Shilpi & Spencer’s Sour

Hi Team.

Today’s agenda has been all about cleaning my apartment, with a few breaks to read about Alania (a medieval state located in the Caucasus region, which was later conquered by Kublai Khan’s dad), and to watch bits of Battle Royale.

By 4pm, it was time to wet the old whistle.  Today’s been warm, and I wanted something refreshing, but also beery, because Tim Robbins is right when he’s redeeming it Shawshank-style— there’s really nothing like a beer after some hard work.

Luckily, I had just the beer hanging out in my booze closet.

This past June, my friend, fellow power palate, and brewer extraordinaire, Shilpi Halemane, gave me a bottle of a sour ale blend he and Spencer Porter had brewed.  For all you non-brewers out there, a sour ale is a labor of love.  Most beers finish primary fermentation quickly, requiring just a few days, and are carried out with a particular strain of saccharomyces cervisiae.  Sour beers, on the other hand, can be fermented by a variety of microorganisms, including the brettanomyces yeast, pediococcus and lactic acid bacteria.

Now it might just be me, but one thing I love about sour ales is that they kind of remind me of a drink I used to make myself after school in junior high.  I called it “Smartie Pop.”  It’s the sort of drink that if an adult had given it to me, Child Protective Services might have been called.  I’d take a couple rolls of smarties, beat the hell out of them with a rolling pin, and then dump the dust and candy chunks into a glass of Sprite or 7-Up.

I loved this drink, but my god.  What the hell was I thinking?  Still, whenever I drink a sour beer, I get a distinct tang of Smarties…

Anyway, Shilpi and Spencer’s beer was done in the style of a Flanders Red adapted from Wild Brews, by Jeff Sparrow.  The Flanders Red style originated in West Flanders, and is aged for up to two years.  Some easily obtained commercial examples include Rodenbach and Duchesse de Bourgogne.

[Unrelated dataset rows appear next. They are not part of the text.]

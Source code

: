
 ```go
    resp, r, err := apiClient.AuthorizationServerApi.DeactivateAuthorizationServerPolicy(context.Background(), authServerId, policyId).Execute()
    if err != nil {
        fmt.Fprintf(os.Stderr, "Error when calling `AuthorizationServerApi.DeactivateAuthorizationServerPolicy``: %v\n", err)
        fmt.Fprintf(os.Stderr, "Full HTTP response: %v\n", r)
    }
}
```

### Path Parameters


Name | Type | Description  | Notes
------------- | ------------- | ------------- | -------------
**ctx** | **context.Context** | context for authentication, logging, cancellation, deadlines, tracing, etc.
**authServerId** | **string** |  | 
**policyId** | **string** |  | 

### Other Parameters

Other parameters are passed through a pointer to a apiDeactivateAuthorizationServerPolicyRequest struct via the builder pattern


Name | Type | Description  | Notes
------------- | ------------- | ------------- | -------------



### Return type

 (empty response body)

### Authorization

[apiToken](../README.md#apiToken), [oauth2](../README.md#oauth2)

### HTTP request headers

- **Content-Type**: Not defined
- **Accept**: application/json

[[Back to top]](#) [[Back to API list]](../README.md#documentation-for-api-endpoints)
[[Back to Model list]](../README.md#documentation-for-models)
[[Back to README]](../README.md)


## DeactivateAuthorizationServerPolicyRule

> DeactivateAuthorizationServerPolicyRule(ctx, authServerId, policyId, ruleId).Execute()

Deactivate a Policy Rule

I’ll spare you all the extreme technical details that Shilpi provided me, but here are the basics.  Shilpi and Spencer each brewed a batch, but started the fermentation differently in order to see how the same recipe carried out under different fermentation conditions would turn out.  Traditionally, a handful of grain is pitched into the wort, the resident microorganisms, along with those living in the barrels, contributing to the fermentation process.  This is the tack Spencer took, though after four months he added a commercial culture— White Labs: Belgian Sour Mix.  Shilpi, on the other hand, started off with a commercial blend of yeast and bacteria— Wyeast’s #3763 – Roeselare Blend.  Other pertinent additions/ingredients?  Vienna base malt (to give a malty base flavor), Tettnang hops (to emulate the hops used by Belgian brewers), and oak chips (to impart what an oak barrel would impart to the beer).

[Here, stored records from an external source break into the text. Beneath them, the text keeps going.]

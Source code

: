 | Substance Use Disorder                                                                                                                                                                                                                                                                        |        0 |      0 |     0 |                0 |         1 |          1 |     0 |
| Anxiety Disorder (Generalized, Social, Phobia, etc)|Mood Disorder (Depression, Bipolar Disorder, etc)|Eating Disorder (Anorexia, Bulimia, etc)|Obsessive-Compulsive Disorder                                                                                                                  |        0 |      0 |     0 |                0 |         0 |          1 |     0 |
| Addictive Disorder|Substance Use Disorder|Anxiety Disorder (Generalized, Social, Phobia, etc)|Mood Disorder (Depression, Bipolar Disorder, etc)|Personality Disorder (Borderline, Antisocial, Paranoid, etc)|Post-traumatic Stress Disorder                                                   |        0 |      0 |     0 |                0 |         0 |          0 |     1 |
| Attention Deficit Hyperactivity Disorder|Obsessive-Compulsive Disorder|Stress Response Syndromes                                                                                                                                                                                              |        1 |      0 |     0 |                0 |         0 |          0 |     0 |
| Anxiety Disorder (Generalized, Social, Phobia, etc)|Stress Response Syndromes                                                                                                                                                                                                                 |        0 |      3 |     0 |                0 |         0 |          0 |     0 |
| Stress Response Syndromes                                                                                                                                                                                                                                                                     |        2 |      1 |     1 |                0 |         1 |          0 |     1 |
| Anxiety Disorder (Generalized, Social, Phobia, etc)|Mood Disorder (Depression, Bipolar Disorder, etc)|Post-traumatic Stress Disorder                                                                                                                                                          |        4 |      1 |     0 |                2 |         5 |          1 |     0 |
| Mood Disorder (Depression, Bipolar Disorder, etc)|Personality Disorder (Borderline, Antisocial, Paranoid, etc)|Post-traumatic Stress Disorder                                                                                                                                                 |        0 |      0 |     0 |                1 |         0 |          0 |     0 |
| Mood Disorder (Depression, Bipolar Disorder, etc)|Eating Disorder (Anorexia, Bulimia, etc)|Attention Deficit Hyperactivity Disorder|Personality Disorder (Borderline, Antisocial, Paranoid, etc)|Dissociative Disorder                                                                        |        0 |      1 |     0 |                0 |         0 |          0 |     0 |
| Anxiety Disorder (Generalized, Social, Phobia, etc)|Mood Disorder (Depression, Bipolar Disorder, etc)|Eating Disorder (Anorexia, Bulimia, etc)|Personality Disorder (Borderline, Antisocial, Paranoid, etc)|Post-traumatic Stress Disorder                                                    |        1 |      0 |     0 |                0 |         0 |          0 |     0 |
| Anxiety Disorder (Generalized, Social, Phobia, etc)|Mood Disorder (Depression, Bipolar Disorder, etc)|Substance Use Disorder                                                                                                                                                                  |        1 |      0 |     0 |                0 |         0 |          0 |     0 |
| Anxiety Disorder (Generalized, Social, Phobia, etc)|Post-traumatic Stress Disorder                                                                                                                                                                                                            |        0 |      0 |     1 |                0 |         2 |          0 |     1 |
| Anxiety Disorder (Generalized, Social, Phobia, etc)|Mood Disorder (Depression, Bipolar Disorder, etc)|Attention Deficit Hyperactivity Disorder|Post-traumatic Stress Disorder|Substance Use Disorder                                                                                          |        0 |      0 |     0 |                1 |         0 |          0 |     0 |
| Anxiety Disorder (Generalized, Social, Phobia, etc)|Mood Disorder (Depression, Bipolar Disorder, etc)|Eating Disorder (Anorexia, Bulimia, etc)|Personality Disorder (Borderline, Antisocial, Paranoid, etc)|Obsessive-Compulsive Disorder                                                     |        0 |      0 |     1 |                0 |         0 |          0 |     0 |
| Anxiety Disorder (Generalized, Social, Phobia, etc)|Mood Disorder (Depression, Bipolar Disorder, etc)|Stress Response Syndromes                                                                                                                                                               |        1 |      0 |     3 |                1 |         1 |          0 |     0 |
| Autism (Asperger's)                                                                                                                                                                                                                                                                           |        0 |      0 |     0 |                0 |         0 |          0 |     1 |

Courtesy Shilpi “You can use the log pic, just understand that it is very incomplete due to beer consumption” Halemane

And then the beer sat, quietly fomenting and plotting its takeover of the free world.  For a year and three months.

After its long wait, the guys blended.  55% Shilpi’s, 45% Spencer’s based upon blending trials.  The beer underwent bottle conditioning— about three additional months worth.

The wait was well worth it.  Right out of the bottle, I was struck by the beautiful color— a rich, reddish amber with small, fine bubbles.  The aromas are medium in intensity, and are of pickled pie cherries and toast.  The flavors are delightfully tart, with a well-balanced acidity (important, as some sour ales can get out of hand in the sour department, overwhelming the subtler flavors the beer might otherwise display).  In the taste department, you get what you smell with this beer, plus a lot more.  There’s a hint of savory spice, a whisper of funk, and a distinct citrus note that falls somewhere in the spectrum between orange and grapefruit.  As the beer warms, the malt becomes more prominent.  Were this a beer available commercially, it would be an easy sell to any beer drinker who is just getting started on his or her sour beer journey or any wine drinker who tends to shy away from beers.

Notice the magnificent image of Aivazovsky’s “The Storm” in the background.

In short, it’s delightful.  Mouth-watering and refreshing, with a complexity that continues to change in the glass.  Well done, brewers.  Thanks for sharing this bottle.